Data records
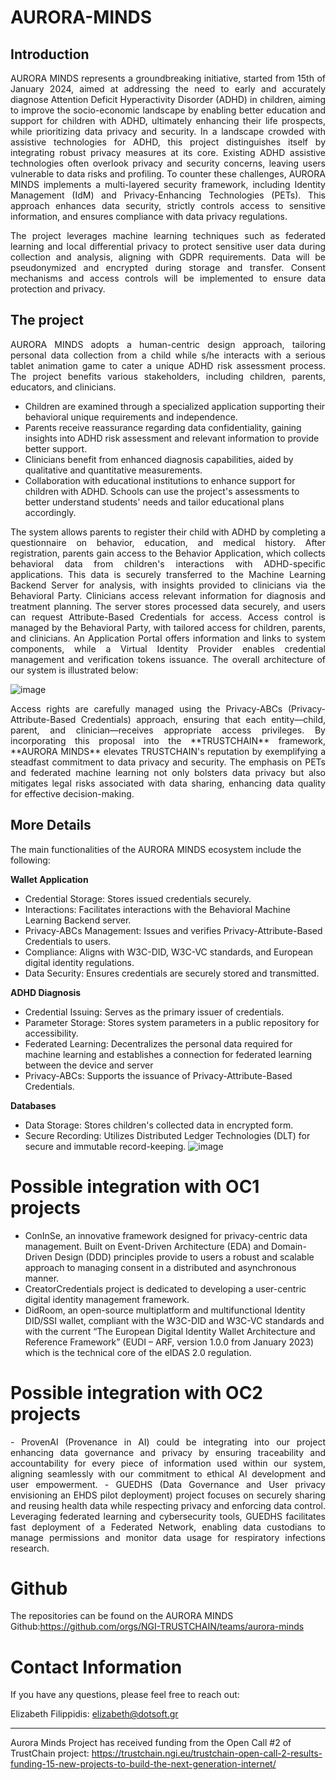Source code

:# AURORA-MINDS
<h2>Introduction</h2>
<p align="justify">AURORA MINDS represents a groundbreaking initiative, started from 15th of January 2024, aimed at addressing the need to early and accurately diagnose Attention Deficit Hyperactivity Disorder (ADHD) in children, aiming to improve the socio-economic landscape by enabling better education and support for children with ADHD, ultimately enhancing their life prospects, while prioritizing data privacy and security. In a landscape crowded with assistive technologies for ADHD, this project distinguishes itself by integrating robust privacy measures at its core. Existing ADHD assistive technologies often overlook privacy and security concerns, leaving users vulnerable to data risks and profiling. To counter these challenges, AURORA MINDS implements a multi-layered security framework, including Identity Management (IdM) and Privacy-Enhancing Technologies (PETs). This approach enhances data security, strictly controls access to sensitive information, and ensures compliance with data privacy regulations.</p>

<p align="justify">The project leverages machine learning techniques such as federated learning and local differential privacy to protect sensitive user data during collection and analysis, aligning with GDPR requirements. Data will be pseudonymized and encrypted during storage and transfer. Consent mechanisms and access controls will be implemented to ensure data protection and privacy.</p>
 <h2>The project</h2>
<p align="justify">AURORA MINDS adopts a human-centric design approach, tailoring personal data collection from a child while s/he interacts with a serious tablet animation game to cater a unique ADHD risk assessment process.
The project benefits various stakeholders, including children, parents, educators, and clinicians.</p>

- Children are examined through a specialized application supporting their behavioral unique requirements and independence. 
- Parents receive reassurance regarding data confidentiality, gaining insights into ADHD risk assessment and relevant information to provide better support.
- Clinicians benefit from enhanced diagnosis capabilities, aided by qualitative and quantitative measurements.
- Collaboration with educational institutions to enhance support for children with ADHD. Schools can use the project's assessments to better understand students' needs and tailor educational plans accordingly.

<p align="justify">The system allows parents to register their child with ADHD by completing a questionnaire on behavior, education, and medical history. After registration, parents gain access to the Behavior Application, which collects behavioral data from children's interactions with ADHD-specific applications. This data is securely transferred to the Machine Learning Backend Server for analysis, with insights provided to clinicians via the Behavioral Party. Clinicians access relevant information for diagnosis and treatment planning. The server stores processed data securely, and users can request Attribute-Based Credentials for access. Access control is managed by the Behavioral Party, with tailored access for children, parents, and clinicians. An Application Portal offers information and links to system components, while a Virtual Identity Provider enables credential management and verification tokens issuance. The overall architecture of our system is illustrated below:</p>

![image](https://github.com/NGI-TRUSTCHAIN/AURORA-MINDS/assets/39150377/0845264d-862c-4d7f-83fb-676cb6c6c6ea)


<p align="justify">Access rights are carefully managed using the Privacy-ABCs (Privacy-Attribute-Based Credentials) approach, ensuring that each entity—child, parent, and clinician—receives appropriate access privileges.
By incorporating this proposal into the **TRUSTCHAIN** framework, **AURORA MINDS** elevates TRUSTCHAIN's reputation by exemplifying a steadfast commitment to data privacy and security. The emphasis on PETs and federated machine learning not only bolsters data privacy but also mitigates legal risks associated with data sharing, enhancing data quality for effective decision-making.</p>

<h2>More Details</h2>
The main functionalities of the AURORA MINDS ecosystem include the following:

**Wallet  Application**
- Credential Storage: Stores issued credentials securely.
- Interactions: Facilitates interactions with the Behavioral Machine Learning Backend server.
- Privacy-ABCs Management: Issues and verifies Privacy-Attribute-Based Credentials to users.
- Compliance: Aligns with W3C-DID, W3C-VC standards, and European digital identity regulations.
- Data Security: Ensures credentials are securely stored and transmitted.

**ADHD Diagnosis**
- Credential Issuing: Serves as the primary issuer of credentials.
- Parameter Storage: Stores system parameters in a public repository for accessibility.
- Federated Learning: Decentralizes the personal data required for machine learning and establishes a connection for federated learning between the device and server
- Privacy-ABCs: Supports the issuance of Privacy-Attribute-Based Credentials.

**Databases**
- Data Storage: Stores children's collected data in encrypted form.
- Secure Recording: Utilizes Distributed Ledger Technologies (DLT) for secure and immutable record-keeping.
![image](https://github.com/NGI-TRUSTCHAIN/AURORA-MINDS/assets/39150377/307b2d76-1d08-4aa0-a5eb-2ed1676f3498)







<h1>Possible integration with OC1 projects</h1>

- ConInSe, an innovative framework designed for privacy-centric data management. Built on Event-Driven Architecture (EDA) and Domain-Driven Design (DDD) principles provide to users a robust and scalable approach to managing consent in a distributed and asynchronous manner.
- CreatorCredentials project is dedicated to developing a user-centric digital identity management framework.
- DidRoom, an open-source multiplatform and multifunctional Identity DID/SSI wallet, compliant with the W3C-DID and W3C-VC standards and with the current “The European Digital Identity Wallet Architecture and Reference Framework” (EUDI – ARF, version 1.0.0 from January 2023) which is the technical core of the eIDAS 2.0 regulation.
  
<h1>Possible integration with OC2 projects</h1>

<div align="justify">- ProvenAI (Provenance in AI) could be integrating into our project enhancing data governance and privacy by ensuring traceability and accountability for every piece of information used within our system, aligning seamlessly with our commitment to ethical AI development and user empowerment.
- GUEDHS (Data Governance and User privacy envisioning an EHDS pilot deployment) project focuses on securely sharing and reusing health data while respecting privacy and enforcing data control. Leveraging federated learning and cybersecurity tools, GUEDHS facilitates fast deployment of a Federated Network, enabling data custodians to manage permissions and monitor data usage for respiratory infections research.</div>
<h1>Github</h1>

The repositories can be found on the AURORA MINDS Github:https://github.com/orgs/NGI-TRUSTCHAIN/teams/aurora-minds
<h1>Contact Information</h1>

If you have any questions, please feel free to reach out:

 Elizabeth Filippidis: elizabeth@dotsoft.gr

<hr> 

Aurora Minds Project has received funding from the Open Call #2 of TrustChain project: https://trustchain.ngi.eu/trustchain-open-call-2-results-funding-15-new-projects-to-build-the-next-generation-internet/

■ **EXERCISE INSTRUCTIONS**: All that is needed is the exact run of lines above from the line containing "- Credential Issuing: Serves" through the line containing "- Data Storage: Stores", both of them included.

■ **COMPLETED EXERCISE**:
- Credential Issuing: Serves as the primary issuer of credentials.
- Parameter Storage: Stores system parameters in a public repository for accessibility.
- Federated Learning: Decentralizes the personal data required for machine learning and establishes a connection for federated learning between the device and server
- Privacy-ABCs: Supports the issuance of Privacy-Attribute-Based Credentials.

**Databases**
- Data Storage: Stores children's collected data in encrypted form.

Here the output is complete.